**Data shown:**
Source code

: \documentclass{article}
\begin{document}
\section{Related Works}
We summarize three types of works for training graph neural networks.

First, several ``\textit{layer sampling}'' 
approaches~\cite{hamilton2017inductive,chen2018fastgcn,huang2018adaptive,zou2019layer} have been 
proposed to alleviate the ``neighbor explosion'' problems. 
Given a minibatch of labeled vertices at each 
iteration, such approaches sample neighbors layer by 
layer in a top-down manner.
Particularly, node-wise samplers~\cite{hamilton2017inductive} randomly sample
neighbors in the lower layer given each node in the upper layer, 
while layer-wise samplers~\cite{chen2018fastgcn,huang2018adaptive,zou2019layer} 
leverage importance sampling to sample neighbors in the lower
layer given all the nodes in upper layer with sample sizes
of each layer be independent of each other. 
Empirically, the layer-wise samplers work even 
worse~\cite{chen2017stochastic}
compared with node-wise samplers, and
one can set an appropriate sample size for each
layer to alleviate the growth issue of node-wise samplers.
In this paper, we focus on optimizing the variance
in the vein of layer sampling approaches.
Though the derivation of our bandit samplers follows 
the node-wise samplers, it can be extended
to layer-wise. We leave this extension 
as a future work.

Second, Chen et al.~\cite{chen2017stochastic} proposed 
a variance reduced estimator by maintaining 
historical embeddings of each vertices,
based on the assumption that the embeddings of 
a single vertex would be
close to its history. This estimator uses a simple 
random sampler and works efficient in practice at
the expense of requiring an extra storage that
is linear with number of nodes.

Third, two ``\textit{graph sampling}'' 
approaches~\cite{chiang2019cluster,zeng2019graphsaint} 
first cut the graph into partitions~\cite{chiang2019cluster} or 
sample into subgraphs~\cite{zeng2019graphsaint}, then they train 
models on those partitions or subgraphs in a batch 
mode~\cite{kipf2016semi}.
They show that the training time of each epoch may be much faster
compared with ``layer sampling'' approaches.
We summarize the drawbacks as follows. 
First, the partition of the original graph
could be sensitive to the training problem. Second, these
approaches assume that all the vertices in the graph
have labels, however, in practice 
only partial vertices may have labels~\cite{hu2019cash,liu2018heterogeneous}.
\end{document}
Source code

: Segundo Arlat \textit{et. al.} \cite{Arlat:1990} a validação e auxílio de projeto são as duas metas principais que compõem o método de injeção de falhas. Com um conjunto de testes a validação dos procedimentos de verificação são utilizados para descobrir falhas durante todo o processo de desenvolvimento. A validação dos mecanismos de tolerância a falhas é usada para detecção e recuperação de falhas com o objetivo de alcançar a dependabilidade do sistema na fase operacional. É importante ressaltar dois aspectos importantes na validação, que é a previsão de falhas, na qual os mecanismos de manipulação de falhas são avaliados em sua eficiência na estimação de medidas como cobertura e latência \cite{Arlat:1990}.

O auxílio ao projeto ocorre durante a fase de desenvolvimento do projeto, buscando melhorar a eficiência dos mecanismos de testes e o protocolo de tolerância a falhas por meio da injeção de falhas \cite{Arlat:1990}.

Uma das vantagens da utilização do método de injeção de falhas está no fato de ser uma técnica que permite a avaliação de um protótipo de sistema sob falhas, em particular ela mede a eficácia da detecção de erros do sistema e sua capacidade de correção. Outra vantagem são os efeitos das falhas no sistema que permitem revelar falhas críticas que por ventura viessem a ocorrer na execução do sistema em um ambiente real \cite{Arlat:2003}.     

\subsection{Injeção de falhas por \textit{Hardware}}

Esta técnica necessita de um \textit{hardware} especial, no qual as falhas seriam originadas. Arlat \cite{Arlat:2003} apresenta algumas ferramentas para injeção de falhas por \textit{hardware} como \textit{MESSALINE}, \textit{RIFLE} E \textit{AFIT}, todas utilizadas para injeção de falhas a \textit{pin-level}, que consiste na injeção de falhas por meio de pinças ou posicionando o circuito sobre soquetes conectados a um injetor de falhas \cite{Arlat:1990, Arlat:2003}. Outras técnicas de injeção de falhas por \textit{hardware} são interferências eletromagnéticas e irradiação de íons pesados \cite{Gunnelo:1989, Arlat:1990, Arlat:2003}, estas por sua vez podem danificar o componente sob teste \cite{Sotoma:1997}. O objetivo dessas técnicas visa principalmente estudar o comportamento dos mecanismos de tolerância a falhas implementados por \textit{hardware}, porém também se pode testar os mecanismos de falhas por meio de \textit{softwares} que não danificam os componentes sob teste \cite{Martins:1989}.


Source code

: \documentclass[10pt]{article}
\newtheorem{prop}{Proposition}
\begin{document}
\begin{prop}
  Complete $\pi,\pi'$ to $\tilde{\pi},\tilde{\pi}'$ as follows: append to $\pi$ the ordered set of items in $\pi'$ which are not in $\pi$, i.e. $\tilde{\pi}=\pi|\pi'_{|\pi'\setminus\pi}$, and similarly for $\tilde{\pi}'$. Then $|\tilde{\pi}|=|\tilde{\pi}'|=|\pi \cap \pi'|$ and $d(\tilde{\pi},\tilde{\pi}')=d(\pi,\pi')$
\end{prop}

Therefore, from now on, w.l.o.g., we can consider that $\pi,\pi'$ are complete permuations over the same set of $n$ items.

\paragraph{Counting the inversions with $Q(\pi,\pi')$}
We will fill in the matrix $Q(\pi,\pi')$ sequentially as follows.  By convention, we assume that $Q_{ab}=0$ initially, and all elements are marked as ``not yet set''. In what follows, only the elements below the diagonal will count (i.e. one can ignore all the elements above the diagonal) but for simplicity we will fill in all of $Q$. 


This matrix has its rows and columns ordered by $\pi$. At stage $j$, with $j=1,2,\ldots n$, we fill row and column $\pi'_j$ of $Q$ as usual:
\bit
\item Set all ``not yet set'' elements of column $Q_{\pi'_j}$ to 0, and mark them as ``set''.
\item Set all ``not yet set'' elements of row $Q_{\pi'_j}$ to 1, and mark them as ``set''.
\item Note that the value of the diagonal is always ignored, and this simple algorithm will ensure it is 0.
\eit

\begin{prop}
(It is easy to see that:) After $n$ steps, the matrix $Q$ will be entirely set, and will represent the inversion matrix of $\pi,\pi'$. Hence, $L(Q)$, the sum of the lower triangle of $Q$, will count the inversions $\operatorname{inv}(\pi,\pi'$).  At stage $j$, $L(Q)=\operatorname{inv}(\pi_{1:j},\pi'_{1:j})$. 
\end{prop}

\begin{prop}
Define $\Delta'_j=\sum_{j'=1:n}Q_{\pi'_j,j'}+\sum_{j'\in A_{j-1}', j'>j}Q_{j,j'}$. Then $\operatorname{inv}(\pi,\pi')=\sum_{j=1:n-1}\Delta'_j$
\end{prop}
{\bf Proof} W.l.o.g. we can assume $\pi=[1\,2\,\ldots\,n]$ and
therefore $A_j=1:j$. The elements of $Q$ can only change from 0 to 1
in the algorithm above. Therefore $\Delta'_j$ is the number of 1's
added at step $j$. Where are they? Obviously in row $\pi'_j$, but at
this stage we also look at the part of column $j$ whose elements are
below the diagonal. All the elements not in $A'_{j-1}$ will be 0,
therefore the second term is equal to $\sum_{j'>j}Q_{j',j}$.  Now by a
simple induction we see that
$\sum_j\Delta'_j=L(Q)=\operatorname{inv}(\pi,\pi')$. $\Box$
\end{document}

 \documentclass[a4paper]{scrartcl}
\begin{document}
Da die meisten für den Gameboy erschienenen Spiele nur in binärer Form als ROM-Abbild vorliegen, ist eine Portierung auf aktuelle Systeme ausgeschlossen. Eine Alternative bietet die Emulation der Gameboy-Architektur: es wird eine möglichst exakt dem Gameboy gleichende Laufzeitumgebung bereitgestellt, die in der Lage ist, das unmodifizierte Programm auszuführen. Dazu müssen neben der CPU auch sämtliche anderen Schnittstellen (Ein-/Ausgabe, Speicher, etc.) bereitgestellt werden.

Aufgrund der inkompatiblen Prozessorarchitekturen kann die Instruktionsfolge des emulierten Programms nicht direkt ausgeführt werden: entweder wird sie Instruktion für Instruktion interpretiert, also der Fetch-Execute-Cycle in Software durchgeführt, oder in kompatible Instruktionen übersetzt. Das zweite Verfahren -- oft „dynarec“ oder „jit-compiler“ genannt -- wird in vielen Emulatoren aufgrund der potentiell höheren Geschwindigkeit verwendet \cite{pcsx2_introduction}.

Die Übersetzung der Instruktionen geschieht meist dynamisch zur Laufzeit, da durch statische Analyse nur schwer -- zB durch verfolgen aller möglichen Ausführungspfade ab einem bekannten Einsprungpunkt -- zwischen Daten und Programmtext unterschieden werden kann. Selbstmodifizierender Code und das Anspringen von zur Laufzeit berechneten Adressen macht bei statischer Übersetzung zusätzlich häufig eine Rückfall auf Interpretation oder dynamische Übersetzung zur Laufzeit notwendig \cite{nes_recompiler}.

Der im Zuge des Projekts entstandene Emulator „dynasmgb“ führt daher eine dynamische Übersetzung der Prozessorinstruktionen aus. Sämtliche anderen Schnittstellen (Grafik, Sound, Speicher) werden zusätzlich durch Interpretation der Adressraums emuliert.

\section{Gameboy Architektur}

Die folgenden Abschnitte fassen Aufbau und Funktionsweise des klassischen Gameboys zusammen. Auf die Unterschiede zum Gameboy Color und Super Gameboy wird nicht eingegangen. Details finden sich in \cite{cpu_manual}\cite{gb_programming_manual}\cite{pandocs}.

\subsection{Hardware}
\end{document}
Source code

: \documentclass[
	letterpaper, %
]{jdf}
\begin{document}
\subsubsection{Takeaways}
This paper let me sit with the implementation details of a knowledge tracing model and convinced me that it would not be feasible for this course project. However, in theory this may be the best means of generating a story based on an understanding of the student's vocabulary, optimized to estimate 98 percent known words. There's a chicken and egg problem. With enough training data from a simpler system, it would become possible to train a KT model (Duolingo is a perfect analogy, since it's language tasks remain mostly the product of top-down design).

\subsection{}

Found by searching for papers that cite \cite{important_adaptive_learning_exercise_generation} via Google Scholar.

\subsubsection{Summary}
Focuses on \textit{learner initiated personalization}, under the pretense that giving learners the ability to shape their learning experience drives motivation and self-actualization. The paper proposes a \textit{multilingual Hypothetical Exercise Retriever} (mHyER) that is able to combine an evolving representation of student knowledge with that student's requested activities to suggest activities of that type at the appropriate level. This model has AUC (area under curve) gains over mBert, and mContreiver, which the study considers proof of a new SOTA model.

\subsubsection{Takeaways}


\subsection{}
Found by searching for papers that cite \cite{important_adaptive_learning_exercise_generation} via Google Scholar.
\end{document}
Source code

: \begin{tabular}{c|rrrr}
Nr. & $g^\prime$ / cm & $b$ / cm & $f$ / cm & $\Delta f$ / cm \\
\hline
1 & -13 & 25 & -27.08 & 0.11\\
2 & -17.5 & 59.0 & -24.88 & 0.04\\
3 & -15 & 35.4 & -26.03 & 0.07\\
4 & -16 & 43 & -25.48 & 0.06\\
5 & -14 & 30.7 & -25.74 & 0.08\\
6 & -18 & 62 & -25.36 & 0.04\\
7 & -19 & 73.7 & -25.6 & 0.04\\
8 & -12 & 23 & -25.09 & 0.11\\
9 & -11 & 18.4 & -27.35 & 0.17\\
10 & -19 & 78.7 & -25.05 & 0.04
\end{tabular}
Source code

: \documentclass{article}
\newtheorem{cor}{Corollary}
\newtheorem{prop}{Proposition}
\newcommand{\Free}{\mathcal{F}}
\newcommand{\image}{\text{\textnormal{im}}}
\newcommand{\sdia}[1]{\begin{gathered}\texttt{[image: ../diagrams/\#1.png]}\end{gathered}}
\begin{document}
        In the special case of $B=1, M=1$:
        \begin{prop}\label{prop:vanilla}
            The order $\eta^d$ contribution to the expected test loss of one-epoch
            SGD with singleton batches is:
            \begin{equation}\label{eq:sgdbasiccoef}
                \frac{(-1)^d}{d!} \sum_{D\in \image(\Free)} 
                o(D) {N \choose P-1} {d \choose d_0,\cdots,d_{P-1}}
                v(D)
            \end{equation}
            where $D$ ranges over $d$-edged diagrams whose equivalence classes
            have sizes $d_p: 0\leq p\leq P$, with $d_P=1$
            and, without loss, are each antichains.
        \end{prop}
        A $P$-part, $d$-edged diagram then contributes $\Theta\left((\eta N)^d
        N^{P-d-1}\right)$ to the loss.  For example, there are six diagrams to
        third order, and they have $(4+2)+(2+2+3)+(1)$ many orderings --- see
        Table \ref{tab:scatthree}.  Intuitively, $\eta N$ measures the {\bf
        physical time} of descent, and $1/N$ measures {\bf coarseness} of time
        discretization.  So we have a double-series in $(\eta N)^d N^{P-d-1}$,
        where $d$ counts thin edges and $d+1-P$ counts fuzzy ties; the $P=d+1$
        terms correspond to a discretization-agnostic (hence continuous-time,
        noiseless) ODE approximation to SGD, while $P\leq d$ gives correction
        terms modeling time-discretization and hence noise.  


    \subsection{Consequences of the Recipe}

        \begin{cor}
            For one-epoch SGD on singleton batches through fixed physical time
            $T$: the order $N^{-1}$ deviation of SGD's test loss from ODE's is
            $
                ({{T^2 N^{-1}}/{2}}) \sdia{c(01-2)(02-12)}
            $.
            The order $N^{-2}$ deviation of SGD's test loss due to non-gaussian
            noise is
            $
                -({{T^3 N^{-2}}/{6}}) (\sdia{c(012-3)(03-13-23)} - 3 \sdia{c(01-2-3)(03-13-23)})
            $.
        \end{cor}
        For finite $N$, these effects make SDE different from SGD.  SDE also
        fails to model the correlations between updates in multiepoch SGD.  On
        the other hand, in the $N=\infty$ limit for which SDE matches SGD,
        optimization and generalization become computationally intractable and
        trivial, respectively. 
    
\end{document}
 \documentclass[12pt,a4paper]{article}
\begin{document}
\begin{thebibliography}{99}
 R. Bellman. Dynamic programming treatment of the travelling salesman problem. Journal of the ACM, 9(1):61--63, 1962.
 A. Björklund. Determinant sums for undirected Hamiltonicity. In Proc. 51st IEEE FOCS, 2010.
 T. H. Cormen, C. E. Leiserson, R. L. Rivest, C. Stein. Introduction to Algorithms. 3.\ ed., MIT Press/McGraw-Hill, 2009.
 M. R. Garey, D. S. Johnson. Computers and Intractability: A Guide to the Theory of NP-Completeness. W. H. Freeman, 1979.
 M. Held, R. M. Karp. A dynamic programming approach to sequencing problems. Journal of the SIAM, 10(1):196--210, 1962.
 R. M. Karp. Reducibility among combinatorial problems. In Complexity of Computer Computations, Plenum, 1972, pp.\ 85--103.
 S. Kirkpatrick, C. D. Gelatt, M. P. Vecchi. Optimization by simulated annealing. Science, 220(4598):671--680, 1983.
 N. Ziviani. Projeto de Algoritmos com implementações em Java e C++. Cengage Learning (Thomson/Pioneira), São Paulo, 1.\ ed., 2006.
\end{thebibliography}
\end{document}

**Goal of the exercise:**
The lines you need are those containing "proposed"; find them in the records and copy them.

**Result below:**
proposed to alleviate the ``neighbor explosion'' problems. 
Second, Chen et al.~\cite{chen2017stochastic} proposed 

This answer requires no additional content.